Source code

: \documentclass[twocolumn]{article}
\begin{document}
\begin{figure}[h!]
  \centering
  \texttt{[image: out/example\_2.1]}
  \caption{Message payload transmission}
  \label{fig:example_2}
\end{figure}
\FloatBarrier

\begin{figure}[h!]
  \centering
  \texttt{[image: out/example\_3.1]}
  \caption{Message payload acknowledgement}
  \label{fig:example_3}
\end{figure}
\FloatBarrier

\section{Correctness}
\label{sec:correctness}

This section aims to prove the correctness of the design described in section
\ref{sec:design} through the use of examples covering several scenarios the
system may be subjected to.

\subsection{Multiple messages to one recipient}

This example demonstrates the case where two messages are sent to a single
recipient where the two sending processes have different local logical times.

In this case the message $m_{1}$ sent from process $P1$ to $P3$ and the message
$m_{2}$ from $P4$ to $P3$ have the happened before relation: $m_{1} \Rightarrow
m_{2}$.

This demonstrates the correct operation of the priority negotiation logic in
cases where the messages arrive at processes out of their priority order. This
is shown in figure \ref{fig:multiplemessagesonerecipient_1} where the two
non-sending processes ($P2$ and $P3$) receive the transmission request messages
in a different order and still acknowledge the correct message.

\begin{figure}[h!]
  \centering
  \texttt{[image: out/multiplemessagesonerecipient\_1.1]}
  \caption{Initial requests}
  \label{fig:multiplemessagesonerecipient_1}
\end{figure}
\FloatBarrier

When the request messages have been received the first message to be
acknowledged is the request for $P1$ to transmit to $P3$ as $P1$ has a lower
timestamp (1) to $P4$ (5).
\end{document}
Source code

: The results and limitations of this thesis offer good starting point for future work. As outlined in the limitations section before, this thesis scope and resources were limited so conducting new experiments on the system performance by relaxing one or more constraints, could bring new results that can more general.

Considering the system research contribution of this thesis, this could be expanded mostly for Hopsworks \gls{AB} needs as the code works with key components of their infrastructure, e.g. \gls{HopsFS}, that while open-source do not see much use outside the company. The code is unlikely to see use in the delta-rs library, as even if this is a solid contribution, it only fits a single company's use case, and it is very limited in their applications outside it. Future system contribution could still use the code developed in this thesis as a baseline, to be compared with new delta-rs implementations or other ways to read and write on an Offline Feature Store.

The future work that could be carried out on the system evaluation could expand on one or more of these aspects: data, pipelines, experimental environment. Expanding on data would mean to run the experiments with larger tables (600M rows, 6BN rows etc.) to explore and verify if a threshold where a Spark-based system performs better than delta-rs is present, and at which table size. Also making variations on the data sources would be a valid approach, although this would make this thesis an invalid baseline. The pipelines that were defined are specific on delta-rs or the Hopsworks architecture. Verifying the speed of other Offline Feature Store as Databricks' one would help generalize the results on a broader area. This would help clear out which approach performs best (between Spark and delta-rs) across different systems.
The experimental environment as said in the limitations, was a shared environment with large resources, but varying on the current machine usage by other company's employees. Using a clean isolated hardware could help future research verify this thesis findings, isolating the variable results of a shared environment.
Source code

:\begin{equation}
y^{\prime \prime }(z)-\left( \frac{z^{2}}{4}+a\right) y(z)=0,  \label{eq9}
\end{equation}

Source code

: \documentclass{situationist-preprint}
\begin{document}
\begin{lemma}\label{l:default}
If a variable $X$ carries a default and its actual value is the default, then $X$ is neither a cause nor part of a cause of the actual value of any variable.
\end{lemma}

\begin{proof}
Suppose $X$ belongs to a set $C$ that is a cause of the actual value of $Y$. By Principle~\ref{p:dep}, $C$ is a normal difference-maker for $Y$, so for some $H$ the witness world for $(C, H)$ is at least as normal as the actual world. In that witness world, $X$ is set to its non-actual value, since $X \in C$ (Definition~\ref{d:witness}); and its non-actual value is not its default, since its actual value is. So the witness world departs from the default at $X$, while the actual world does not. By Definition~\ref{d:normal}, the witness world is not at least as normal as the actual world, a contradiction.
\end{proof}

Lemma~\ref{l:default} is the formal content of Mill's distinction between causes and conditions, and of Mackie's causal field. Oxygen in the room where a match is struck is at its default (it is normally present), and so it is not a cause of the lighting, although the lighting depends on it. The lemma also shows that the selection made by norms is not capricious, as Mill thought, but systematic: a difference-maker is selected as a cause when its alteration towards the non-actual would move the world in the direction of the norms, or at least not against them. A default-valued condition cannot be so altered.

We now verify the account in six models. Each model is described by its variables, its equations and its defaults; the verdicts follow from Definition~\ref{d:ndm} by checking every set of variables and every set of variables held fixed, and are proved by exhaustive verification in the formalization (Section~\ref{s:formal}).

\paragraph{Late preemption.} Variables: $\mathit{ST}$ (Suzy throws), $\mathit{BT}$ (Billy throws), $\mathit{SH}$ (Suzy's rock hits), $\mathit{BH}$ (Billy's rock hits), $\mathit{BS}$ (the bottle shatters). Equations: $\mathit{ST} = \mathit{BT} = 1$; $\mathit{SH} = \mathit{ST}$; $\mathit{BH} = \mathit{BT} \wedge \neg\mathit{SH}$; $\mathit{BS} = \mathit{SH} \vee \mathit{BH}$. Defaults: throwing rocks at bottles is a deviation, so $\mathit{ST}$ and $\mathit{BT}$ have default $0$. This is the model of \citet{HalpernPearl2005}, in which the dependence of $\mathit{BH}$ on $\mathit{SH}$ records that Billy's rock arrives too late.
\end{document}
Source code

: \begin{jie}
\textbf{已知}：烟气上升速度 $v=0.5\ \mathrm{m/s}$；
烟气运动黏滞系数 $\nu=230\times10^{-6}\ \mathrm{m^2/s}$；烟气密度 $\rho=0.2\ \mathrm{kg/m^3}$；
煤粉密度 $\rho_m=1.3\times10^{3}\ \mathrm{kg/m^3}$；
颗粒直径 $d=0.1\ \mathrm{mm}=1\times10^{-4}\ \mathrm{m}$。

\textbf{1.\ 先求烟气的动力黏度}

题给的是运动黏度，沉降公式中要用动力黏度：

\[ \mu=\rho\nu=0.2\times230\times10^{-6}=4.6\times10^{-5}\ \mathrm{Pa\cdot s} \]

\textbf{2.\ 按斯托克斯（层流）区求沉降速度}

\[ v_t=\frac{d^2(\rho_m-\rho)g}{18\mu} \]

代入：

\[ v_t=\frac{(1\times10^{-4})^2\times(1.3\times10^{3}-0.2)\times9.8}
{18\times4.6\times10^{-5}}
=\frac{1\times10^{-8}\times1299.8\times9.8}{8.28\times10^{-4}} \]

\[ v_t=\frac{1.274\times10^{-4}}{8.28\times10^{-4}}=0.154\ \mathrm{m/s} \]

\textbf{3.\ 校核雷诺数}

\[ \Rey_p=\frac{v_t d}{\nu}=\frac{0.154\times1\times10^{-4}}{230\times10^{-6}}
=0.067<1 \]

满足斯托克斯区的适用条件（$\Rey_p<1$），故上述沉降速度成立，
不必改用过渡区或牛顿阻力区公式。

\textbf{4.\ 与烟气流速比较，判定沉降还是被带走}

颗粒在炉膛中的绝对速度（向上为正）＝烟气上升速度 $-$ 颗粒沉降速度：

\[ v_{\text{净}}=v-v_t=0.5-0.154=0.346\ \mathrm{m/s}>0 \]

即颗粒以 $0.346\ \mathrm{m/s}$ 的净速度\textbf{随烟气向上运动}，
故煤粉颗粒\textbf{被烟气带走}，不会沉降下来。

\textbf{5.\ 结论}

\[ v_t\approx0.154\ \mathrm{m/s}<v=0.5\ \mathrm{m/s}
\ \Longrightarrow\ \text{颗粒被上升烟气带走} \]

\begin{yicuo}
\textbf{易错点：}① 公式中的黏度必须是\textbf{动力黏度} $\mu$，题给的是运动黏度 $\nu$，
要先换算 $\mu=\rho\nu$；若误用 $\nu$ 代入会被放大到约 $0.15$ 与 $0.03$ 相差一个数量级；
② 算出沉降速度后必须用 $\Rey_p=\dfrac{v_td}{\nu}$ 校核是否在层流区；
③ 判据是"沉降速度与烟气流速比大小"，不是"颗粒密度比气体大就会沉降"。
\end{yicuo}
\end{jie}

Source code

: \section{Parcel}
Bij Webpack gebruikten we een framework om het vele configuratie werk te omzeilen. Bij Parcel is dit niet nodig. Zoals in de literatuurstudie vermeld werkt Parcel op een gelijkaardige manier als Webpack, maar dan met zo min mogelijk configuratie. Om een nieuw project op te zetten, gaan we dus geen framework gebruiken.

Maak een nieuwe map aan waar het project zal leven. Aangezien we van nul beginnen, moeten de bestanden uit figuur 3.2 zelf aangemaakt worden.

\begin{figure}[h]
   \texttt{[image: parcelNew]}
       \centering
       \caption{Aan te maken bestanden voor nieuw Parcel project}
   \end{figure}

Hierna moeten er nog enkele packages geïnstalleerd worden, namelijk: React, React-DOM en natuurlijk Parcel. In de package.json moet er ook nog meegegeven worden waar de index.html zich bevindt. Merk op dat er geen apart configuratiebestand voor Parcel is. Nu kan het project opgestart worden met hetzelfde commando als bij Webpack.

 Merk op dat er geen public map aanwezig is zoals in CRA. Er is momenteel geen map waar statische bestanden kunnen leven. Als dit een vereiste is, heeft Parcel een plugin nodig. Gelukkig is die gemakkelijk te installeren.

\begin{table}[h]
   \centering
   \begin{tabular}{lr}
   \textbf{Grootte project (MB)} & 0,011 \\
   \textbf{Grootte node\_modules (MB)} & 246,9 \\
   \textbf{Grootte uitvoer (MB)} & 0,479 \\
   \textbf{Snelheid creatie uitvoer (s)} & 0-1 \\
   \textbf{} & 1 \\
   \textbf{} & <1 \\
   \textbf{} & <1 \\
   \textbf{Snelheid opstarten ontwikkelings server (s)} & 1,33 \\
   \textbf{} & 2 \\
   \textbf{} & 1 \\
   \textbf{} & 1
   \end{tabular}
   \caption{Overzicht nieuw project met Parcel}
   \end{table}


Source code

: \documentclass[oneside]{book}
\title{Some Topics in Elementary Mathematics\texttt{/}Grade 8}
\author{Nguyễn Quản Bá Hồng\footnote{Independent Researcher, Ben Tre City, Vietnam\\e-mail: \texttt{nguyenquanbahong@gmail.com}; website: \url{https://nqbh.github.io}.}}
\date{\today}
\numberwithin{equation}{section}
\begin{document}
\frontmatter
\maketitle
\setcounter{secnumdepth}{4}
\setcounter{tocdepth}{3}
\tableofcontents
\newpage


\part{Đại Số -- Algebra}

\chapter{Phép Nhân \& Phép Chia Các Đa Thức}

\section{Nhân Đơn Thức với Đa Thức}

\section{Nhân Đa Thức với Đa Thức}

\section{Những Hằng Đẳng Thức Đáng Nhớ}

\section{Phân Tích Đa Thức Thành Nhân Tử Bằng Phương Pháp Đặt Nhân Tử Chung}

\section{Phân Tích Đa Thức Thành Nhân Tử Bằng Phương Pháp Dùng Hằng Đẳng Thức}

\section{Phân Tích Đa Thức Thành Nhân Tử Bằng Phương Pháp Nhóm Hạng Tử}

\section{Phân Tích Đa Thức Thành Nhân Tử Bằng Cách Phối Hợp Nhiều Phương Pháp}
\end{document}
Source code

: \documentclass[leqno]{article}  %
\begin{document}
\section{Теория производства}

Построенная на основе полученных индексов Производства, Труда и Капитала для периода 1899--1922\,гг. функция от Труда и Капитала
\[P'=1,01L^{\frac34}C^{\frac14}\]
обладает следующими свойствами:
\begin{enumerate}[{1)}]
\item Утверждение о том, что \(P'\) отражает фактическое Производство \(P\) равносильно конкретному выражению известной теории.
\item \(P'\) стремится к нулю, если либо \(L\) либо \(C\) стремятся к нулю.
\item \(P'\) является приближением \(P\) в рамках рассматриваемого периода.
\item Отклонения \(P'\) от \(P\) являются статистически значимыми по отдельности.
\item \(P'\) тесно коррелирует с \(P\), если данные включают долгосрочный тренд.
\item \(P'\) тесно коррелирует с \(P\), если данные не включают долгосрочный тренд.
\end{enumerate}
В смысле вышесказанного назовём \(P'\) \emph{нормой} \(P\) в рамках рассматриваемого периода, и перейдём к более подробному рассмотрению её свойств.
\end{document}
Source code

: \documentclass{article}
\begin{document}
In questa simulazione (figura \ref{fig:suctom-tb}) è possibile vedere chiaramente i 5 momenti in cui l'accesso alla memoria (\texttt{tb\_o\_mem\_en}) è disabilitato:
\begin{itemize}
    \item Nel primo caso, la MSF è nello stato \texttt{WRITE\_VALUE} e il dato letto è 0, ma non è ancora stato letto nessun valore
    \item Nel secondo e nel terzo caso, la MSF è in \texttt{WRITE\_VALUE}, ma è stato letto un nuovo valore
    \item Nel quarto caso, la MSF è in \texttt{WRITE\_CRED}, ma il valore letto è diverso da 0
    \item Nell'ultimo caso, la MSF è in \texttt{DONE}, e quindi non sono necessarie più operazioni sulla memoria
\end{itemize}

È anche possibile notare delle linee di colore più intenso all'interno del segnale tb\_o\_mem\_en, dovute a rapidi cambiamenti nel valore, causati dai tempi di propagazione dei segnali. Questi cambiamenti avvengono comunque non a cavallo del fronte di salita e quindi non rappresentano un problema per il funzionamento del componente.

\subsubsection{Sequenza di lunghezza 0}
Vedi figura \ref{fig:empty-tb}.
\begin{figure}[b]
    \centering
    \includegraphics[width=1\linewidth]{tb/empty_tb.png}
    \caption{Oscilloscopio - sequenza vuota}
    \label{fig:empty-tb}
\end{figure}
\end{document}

> _Your objective_
Your task is to show every line of the listing above containing "memoria".

> _Finished task_
In questa simulazione (figura \ref{fig:suctom-tb}) è possibile vedere chiaramente i 5 momenti in cui l'accesso alla memoria (\texttt{tb\_o\_mem\_en}) è disabilitato:
    \item Nell'ultimo caso, la MSF è in \texttt{DONE}, e quindi non sono necessarie più operazioni sulla memoria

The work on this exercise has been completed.